Да что же это получается? Костерили на всех интеллигентских кухнях большевиков за то, что они развязали эту самую гражданскую войну, и вдруг…

"Сон разума рождает чудовищ…" Характерно, что мы имеем дело с особым лихорадочным, конвульсивно деятельностным Сном, который Эрих Фромм назвал "сном на бегу". Общество лихорадочно бежит куда-то, в очередной раз не удосужившись уточнить – куда? То ли в Котлован, то ли в Светлое (теперь уже, очевидно, в капиталистическое) Будущее. Бежит, как кажется ему, от нестерпимости своего настоящего. Ему мнится, что хуже некуда и что лучше пускай будет и хуже, но только не так, как сейчас… Ой ли?

В Сумгаите я спрашивал тех, кто по роду службы имел оружие и кто по гражданскому темпераменту и уровню профессиональной подготовки мог и хотел вмешаться – и не вмешался. На мой вопрос – почему, рослый, с открытым лицом мужчина, побледнев, ответил: "Мы охраняли хлор…" Сумгаитский резервуар хлора при взрыве может дать последствия не меньшие, чем Чернобыльская катастрофа.

Автоматическое оружие уже пущено в ход в Средней Азии. Ручные противотанковые гранатометы на вооружении у таких же стрелковых частей, у каких (больше – неоткуда) бралось, выкрадывалось, выкупалось стрелковое автоматическое оружие.

Итак, два фанатика, один РПГ-9 и…? А сколько хорошо вооруженных людей надо, чтобы уничтожить многомиллионный город? Москву? Ленинград? Новосибирск?

Десять? Двадцать? Тридцать?

Так ли уж нестерпимо плохо наше сегодняшнее состояние, чтобы звать, накликать эту самую гражданскую войну?

Днем и вечером у телеэкранов, вместе с десятками тысяч столь же растерянных и дезориентированных людей, наэлектризованных раскаленными словосочетаниями. Людям, по-видимому, кажется, что ЭТО необходимо.

Но ведь есть еще ночь. Есть дети. Есть страна, в которой им жить.

Что особенно поражало во всех горячих точках Закавказья? То, что дети оказывались втянутыми в далеко не детские "игры". И где? В регионе, где ребенок – средоточие смысла. Что же происходит?

Деформация социализма, застойный период, отчуждение, механизм торможения, инерция, командная система… Вавилонская башня слов… Раскаленная лава публикаций… Все – плохо… Все – надо менять. Всюду – незамедлительно вкладывать огромные средства… Вся страна – как открытая рана…

Острый политический парадокс. С одной стороны, крик о том, что страна разорена, с другой – истерия социального иждивенчества. Парадокс, рождающий невротическое состояние общественного сознания.

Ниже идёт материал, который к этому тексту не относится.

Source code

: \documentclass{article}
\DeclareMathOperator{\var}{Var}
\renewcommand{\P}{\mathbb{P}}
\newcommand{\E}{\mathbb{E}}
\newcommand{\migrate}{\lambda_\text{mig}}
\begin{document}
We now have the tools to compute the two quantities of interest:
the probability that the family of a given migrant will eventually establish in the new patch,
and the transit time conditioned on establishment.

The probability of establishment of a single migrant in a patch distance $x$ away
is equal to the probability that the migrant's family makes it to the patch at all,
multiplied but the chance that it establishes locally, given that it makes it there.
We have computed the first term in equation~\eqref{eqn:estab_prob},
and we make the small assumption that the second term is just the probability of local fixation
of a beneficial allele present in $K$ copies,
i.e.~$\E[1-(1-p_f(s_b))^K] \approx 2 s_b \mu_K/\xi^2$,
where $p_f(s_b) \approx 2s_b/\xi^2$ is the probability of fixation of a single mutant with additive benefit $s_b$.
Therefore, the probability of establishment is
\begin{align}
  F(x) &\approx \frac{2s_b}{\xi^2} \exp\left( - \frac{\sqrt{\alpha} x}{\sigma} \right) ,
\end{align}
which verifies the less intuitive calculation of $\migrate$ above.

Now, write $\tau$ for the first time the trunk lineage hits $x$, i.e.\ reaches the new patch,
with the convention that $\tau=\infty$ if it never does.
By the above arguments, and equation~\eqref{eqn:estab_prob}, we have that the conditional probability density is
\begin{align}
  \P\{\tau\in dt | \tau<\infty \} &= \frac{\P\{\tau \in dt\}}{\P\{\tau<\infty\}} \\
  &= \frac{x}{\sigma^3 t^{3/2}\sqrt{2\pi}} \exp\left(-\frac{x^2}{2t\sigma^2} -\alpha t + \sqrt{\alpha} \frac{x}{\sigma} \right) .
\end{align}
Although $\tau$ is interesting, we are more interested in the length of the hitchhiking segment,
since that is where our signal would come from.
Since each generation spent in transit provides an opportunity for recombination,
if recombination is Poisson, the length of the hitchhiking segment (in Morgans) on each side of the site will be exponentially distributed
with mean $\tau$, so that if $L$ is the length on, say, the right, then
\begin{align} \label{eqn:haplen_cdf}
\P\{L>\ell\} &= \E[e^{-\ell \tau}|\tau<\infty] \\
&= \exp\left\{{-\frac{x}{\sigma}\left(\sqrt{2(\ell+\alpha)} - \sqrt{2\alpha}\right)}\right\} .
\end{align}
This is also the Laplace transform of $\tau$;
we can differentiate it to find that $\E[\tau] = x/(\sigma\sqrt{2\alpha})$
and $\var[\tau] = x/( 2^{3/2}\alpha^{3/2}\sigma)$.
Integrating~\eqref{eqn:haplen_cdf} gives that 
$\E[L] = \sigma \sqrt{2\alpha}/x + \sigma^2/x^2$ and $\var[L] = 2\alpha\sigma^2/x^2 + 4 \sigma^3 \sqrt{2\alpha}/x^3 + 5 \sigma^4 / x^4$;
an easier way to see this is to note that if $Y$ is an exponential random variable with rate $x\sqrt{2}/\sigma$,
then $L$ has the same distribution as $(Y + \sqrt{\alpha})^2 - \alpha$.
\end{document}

Дай – новую надежную энергетику!

Дай – экологическую безопасность!

Дай – товары народного потребления!

Дай – больше заработать предприимчивым людям!

Дай – социальную защищенность!

Дай…

Дай!..

Дай!..

…Откуда взять?!

И здесь предлагается такой простой и очевидный выход – частное предпринимательство. Стоит-де, мол, только взять и посадить на царство вместо большевиков министров-капиталистов – и все проблемы сразу решатся. Приватизация! Новое раскаленное слово. Никто не спрашивает, можно ли ее осуществить, как заработает этот новый механизм? Ведь там, у них, хорошо? Значит, и у нас тоже будет хорошо!

Оптическая иллюзия. Кажется, от нас до них – рукой подать!.. Но в том-то и парадокс, что при всей обманчивой близости между нами – пропасть.

Но кто сказал, что есть лишь два варианта? До каких пор мы будем оставаться в плену этого вечного "или-или"?

"Сир, дайте человеку свободу мысли!"

"Странный вы мечтатель", – ответил на это пылкое требование маркиза де Позы король Филипп. И исторический опыт, увы, свидетельствует в его пользу.

В самом деле, трудно и страшно дающему, но еще страшней и тягостней – берущему. Поскольку не умеет, не может, не хочет взять.

Гражданская война – это ясно, понятно, просто.

А свобода мысли?

В сто крат легче заменить лозунги, чем разрушить структуру лозунгового мышления, создать думающую личность, устойчивую к любому – подчеркиваю, любому – массовому психозу, интеллектуально независимую не только от государственных кабинетов, печатных органов, правых и левых, но и от групповых влияний, и даже, как ни страшно это прозвучит, от своих человеческих пристрастий. Ведь мы же требуем этого от тех, кто вершит суд над людьми. Как отнеслись бы мы к следователю, приобщающему к делу лишь эмоционально созвучные его восприятию свидетельские показания?! Или к судье, имеющему давнишние счеты с подсудимым и не берущему самоотвод?!

У меня – крупный фамильный счет к 30-м годам.

Но какое право имею я судить этот период, заранее зная, кто прав и кто виноват? Да в этом случае я даже и спектакль не имею права ставить, поскольку и у художника, и у ученого задача одна: добыть истину, а не облечь ее в красивую упаковку.

Говорить правду – гораздо легче, чем добывать ее.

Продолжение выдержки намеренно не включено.